Volume 92, Issue 17

Thursday, October 1, 1998

decisions decisions


Chemicals running in Brothers and Zappa

The Chemical Brothers
Brothers Gonna Work It Out

While the advent of electronica has infused music with some much needed excitement and originality, it has also spawned a dubious new genre – the remix album. There is nothing more frustrating than uninspired and uncreative remixes of the same song.

The Chemical Brothers obviously realize this too. After enjoying both critical and commercial success with their last studio album, Dig Your Own Hole, it would have been easy for them to release an album full of watered-down club remixes of "Setting Sun" and "Block Rockin' Beats." Fortunately, rather than commissioning other acts to rework their own songs, the Chemicals have instead decided to stamp their own indelible mark on the work of such artists as Atari Teenage Riot, the Manic Street Preachers and Spiritualized.

In a sense, this record is a return to roots for the Chemical Brothers. Although their own compositions have always brimmed with an unparalleled excitement and freshness, the band has always maintained they feel most at home behind the DJ table, mixing and splicing together unlikely combinations of other people's music.

Brothers Gonna Work It Out is an opportunity for them to do just that. The result is an engaging mix of samples, beats and sonic experimentation, which will probably raise the bar for remix albums to come. Let's just hope somebody out there is listening.


Frank Zappa

Mystery Disc

Mystery Disc, the newest release from the Frank Zappa archive, offers a behind-the-scenes look at the late musician through rare and unreleased tracks. While the disc may succeed as a documentary, it fails musically. Rare and unreleased tracks are usually rare and unreleased for a reason.

The 35 tracks consist of rehearsal sessions, live shows and a few spoken word pieces. Hefty liner notes written by Zappa give a brief history to each song. This is a good thing, as some of the stranger pieces, such as "The Birth of Captain Beefheart" and "The Story of Willie the Pimp" would be completely incoherent without explanation.

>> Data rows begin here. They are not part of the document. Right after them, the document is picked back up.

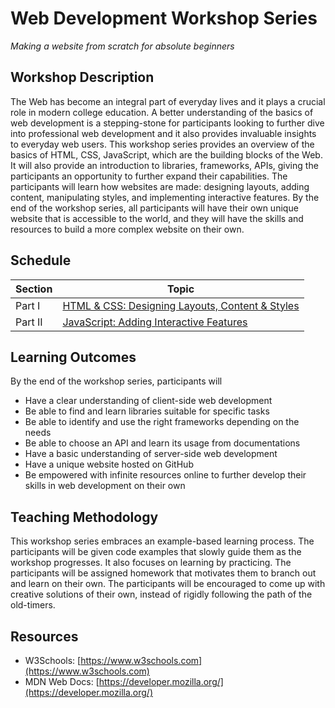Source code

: # Web Development Workshop Series
*Making a website from scratch for absolute beginners*

## Workshop Description
The Web has become an integral part of everyday lives and it plays a crucial role in modern college education. A better understanding of the basics of web development is a stepping-stone for participants looking to further dive into professional web development and it also provides invaluable insights to everyday web users. This workshop series provides an overview of the basics of HTML, CSS, JavaScript, which are the building blocks of the Web. It will also provide an introduction to libraries, frameworks, APIs, giving the participants an opportunity to further expand their capabilities. The participants will learn how websites are made: designing layouts, adding content, manipulating styles, and implementing interactive features. By the end of the workshop series, all participants will have their own unique website that is accessible to the world, and they will have the skills and resources to build a more complex website on their own.

## Schedule

| Section   | Topic         |
| --------- | ------------- |
| Part I    | [HTML & CSS: Designing Layouts, Content & Styles](01-html-and-css) |
| Part II   | [JavaScript: Adding Interactive Features](02-javascript) |

## Learning Outcomes
By the end of the workshop series, participants will
- Have a clear understanding of client-side web development
- Be able to find and learn libraries suitable for specific tasks
- Be able to identify and use the right frameworks depending on the needs
- Be able to choose an API and learn its usage from documentations
- Have a basic understanding of server-side web development
- Have a unique website hosted on GitHub
- Be empowered with infinite resources online to further develop their skills in web development on their own

## Teaching Methodology
This workshop series embraces an example-based learning process. The participants will be given code examples that slowly guide them as the workshop progresses. It also focuses on learning by practicing. The participants will be assigned homework that motivates them to branch out and learn on their own. The participants will be encouraged to come up with creative solutions of their own, instead of rigidly following the path of the old-timers.

## Resources
- W3Schools: [https://www.w3schools.com](https://www.w3schools.com)
- MDN Web Docs: [https://developer.mozilla.org/](https://developer.mozilla.org/)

While the compilation is interesting for fans, the majority of tracks on Mystery Disc aren't enjoyable to the ear. Zappa's trademark wit pops up from time to time, but not with the frequency seen in most of his albums. The album suffers from low level "fuzzy radio" quality.

However, Mystery Disc does have a couple of good songs and Zappa's musical genius manages to come through. In "Speed Freak Boogie," he layers masterful lead guitar work over a bluesy rhythm to create a head-nodding experience. That same guitar comes back with a darker edge in "Black Beauty," an intense experimental piece which ends with a satisfying collision of percussion, yelling and odd noises.

Not a commercial album by any stretch of the imagination, Mystery Disc is best left to Frank Zappa collectors.